=== Section Start ===
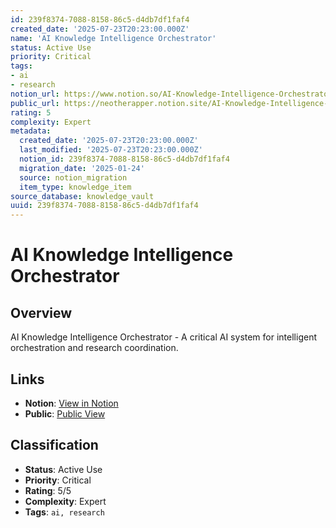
 ```yaml
---
id: 239f8374-7088-8158-86c5-d4db7df1faf4
created_date: '2025-07-23T20:23:00.000Z'
name: 'AI Knowledge Intelligence Orchestrator'
status: Active Use
priority: Critical
tags:
- ai
- research
notion_url: https://www.notion.so/AI-Knowledge-Intelligence-Orchestrator-239f83747088815886c5d4db7df1faf4
public_url: https://neotherapper.notion.site/AI-Knowledge-Intelligence-Orchestrator-239f83747088815886c5d4db7df1faf4
rating: 5
complexity: Expert
metadata:
  created_date: '2025-07-23T20:23:00.000Z'
  last_modified: '2025-07-23T20:23:00.000Z'
  notion_id: 239f8374-7088-8158-86c5-d4db7df1faf4
  migration_date: '2025-01-24'
  source: notion_migration
  item_type: knowledge_item
source_database: knowledge_vault
uuid: 239f8374-7088-8158-86c5-d4db7df1faf4
---
```


# AI Knowledge Intelligence Orchestrator

## Overview

AI Knowledge Intelligence Orchestrator - A critical AI system for intelligent orchestration and research coordination.

## Links

- **Notion**: [View in Notion](https://www.notion.so/AI-Knowledge-Intelligence-Orchestrator-239f83747088815886c5d4db7df1faf4)
- **Public**: [Public View](https://neotherapper.notion.site/AI-Knowledge-Intelligence-Orchestrator-239f83747088815886c5d4db7df1faf4)

## Classification

- **Status**: Active Use
- **Priority**: Critical
- **Rating**: 5/5
- **Complexity**: Expert
- **Tags**: `ai, research`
=== Section End ===
Description of the task: Exactly reproduce each record, leaving out any pictures.

Answer area:
 ```yaml
---
id: 239f8374-7088-8158-86c5-d4db7df1faf4
created_date: '2025-07-23T20:23:00.000Z'
name: 'AI Knowledge Intelligence Orchestrator'
status: Active Use
priority: Critical
tags:
- ai
- research
notion_url: https://www.notion.so/AI-Knowledge-Intelligence-Orchestrator-239f83747088815886c5d4db7df1faf4
public_url: https://neotherapper.notion.site/AI-Knowledge-Intelligence-Orchestrator-239f83747088815886c5d4db7df1faf4
rating: 5
complexity: Expert
metadata:
  created_date: '2025-07-23T20:23:00.000Z'
  last_modified: '2025-07-23T20:23:00.000Z'
  notion_id: 239f8374-7088-8158-86c5-d4db7df1faf4
  migration_date: '2025-01-24'
  source: notion_migration
  item_type: knowledge_item
source_database: knowledge_vault
uuid: 239f8374-7088-8158-86c5-d4db7df1faf4
---
```


# AI Knowledge Intelligence Orchestrator

## Overview

AI Knowledge Intelligence Orchestrator - A critical AI system for intelligent orchestration and research coordination.

## Links

- **Notion**: [View in Notion](https://www.notion.so/AI-Knowledge-Intelligence-Orchestrator-239f83747088815886c5d4db7df1faf4)
- **Public**: [Public View](https://neotherapper.notion.site/AI-Knowledge-Intelligence-Orchestrator-239f83747088815886c5d4db7df1faf4)

## Classification

- **Status**: Active Use
- **Priority**: Critical
- **Rating**: 5/5
- **Complexity**: Expert
- **Tags**: `ai, research`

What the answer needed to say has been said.